Jeden z rolniczych przywódców, Marian Zagórny będzie musiał pójść do więzienia. Sąd nie odroczył mu kary 15 miesięcy za zniszczenie zboża podczas rolniczych protestów.

Marian Zagórny, jako szef Ogólnopolskiego Komitetu Protestacyjnego NSZZ "Solidarność" Rolników Indywidualnych odpowiadał za wysypanie na torowisko w lipcu 1998 roku 12 wagonów importowanej pszenicy. Do zdarzenia doszło w Zebrzydowicach na Śląsku.

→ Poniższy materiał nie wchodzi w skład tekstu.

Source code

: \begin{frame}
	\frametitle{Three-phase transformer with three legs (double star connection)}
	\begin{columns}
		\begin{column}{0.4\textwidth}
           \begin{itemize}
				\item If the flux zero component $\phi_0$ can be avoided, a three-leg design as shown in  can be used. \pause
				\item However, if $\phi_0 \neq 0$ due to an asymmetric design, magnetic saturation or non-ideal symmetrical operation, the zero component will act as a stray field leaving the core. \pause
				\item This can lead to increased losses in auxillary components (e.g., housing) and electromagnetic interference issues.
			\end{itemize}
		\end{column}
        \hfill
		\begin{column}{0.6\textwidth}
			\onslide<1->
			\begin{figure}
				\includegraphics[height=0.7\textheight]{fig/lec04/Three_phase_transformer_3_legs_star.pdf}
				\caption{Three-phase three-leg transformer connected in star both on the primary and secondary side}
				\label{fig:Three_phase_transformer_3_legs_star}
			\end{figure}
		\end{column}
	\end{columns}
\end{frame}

Sąd uznał, że było to zniszczenie mienia o wartości ponad 200 tysięcy złotych. Dlatego skazał Zagórnego na 15 miesięcy więzienia. Dwa tygodnie temu jego obrońca złożył wniosek o odroczenie kary.

"Każdy, kto popełnił przestepstwo, musi liczyć się z karą, a w konsekwencji z pozbawieniem wolności" - brzmiało orzeczenie sądu. Adwokat chciał odroczenia kary, motywując, że Zagórny prowadzi gospodarstwo rolne i gdyby poszedł do wiezienia, sytuacja jego rodziny znacznie by się pogorszyła. Sąd jednak nie przyjął tej argumentacji.

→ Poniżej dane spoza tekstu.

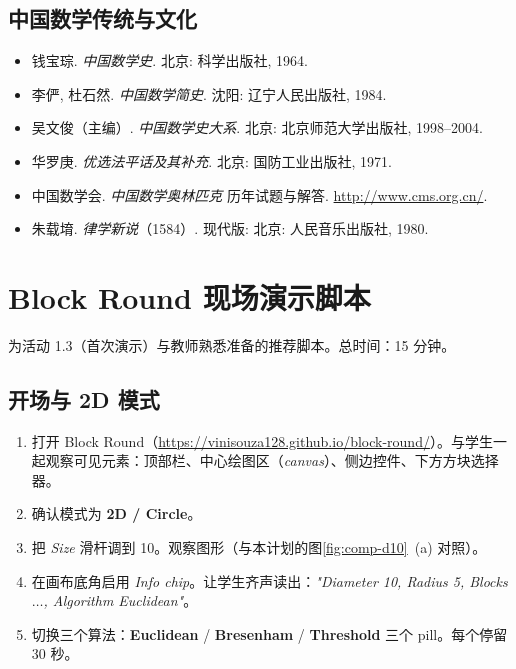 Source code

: \documentclass[12pt,a4paper]{scrartcl}
\newcommand{\acc}[1]{\textcolor{accent}{\textbf{#1}}}
\begin{document}
\subsection{中国数学传统与文化}
\begin{itemize}[leftmargin=1.3em,itemsep=0.15em,topsep=0.3em]
  \item 钱宝琮. \emph{中国数学史}. 北京: 科学出版社, 1964.
  \item 李俨, 杜石然. \emph{中国数学简史}. 沈阳: 辽宁人民出版社, 1984.
  \item 吴文俊（主编）. \emph{中国数学史大系}. 北京: 北京师范大学出版社, 1998--2004.
  \item 华罗庚. \emph{优选法平话及其补充}. 北京: 国防工业出版社, 1971.
  \item 中国数学会. \emph{中国数学奥林匹克} 历年试题与解答. \url{http://www.cms.org.cn/}.
  \item 朱载堉. \emph{律学新说}（1584）. 现代版: 北京: 人民音乐出版社, 1980.
\end{itemize}

\newpage
\appendix
\renewcommand{\thesection}{\Alph{section}}
\setcounter{section}{0}

\section{Block Round 现场演示脚本}\label{ap:roteiro}

为活动 1.3（首次演示）与教师熟悉准备的推荐脚本。总时间：15 分钟。

\subsection{开场与 2D 模式}
\begin{enumerate}[leftmargin=1.5em,itemsep=0.15em,topsep=0.3em]
  \item 打开 Block Round（\url{https://vinisouza128.github.io/block-round/}）。与学生一起观察可见元素：顶部栏、中心绘图区（\emph{canvas}）、侧边控件、下方方块选择器。
  \item 确认模式为 \acc{2D / Circle}。
  \item 把 \emph{Size} 滑杆调到 10。观察图形（与本计划的图\ref{fig:comp-d10}~(a) 对照）。
  \item 在画布底角启用 \emph{Info chip}。让学生齐声读出：\emph{"Diameter 10, Radius 5, Blocks $\dots$, Algorithm Euclidean"}。
  \item 切换三个算法：\acc{Euclidean} / \acc{Bresenham} / \acc{Threshold} 三个 pill。每个停留 30 秒。
\end{enumerate}
\end{document}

Marian Zagórny na wczorajszym posiedzeniu sądu nie pojawił się. Jak zapowiedział, nie zamierza pojawić się też w areszcie i - tak jak do tej pory - będzie się ukrywał przed policją.

"Będę dalej funkcjonował jak do tej pory. Trochę ciężko ukrywać się przed policją, ale ponad 20 tysięcy skazańców w Polsce nie zgłosiło się do więzienia, ja będę kolejnym."

Przed budynkiem sądu zebrało się też wielu zwolenników Zagórnego, którzy okazali wielkie niezadowolenie z utrzymanego w mocy wyroku więzienia dla ich przywódcy. Rolnicy twierdzą, że wyrok ten jest niesprawiedliwy. Ich zdaniem Zagórny powinien wrócić do domu, do rodziny i pracować przy żniwach.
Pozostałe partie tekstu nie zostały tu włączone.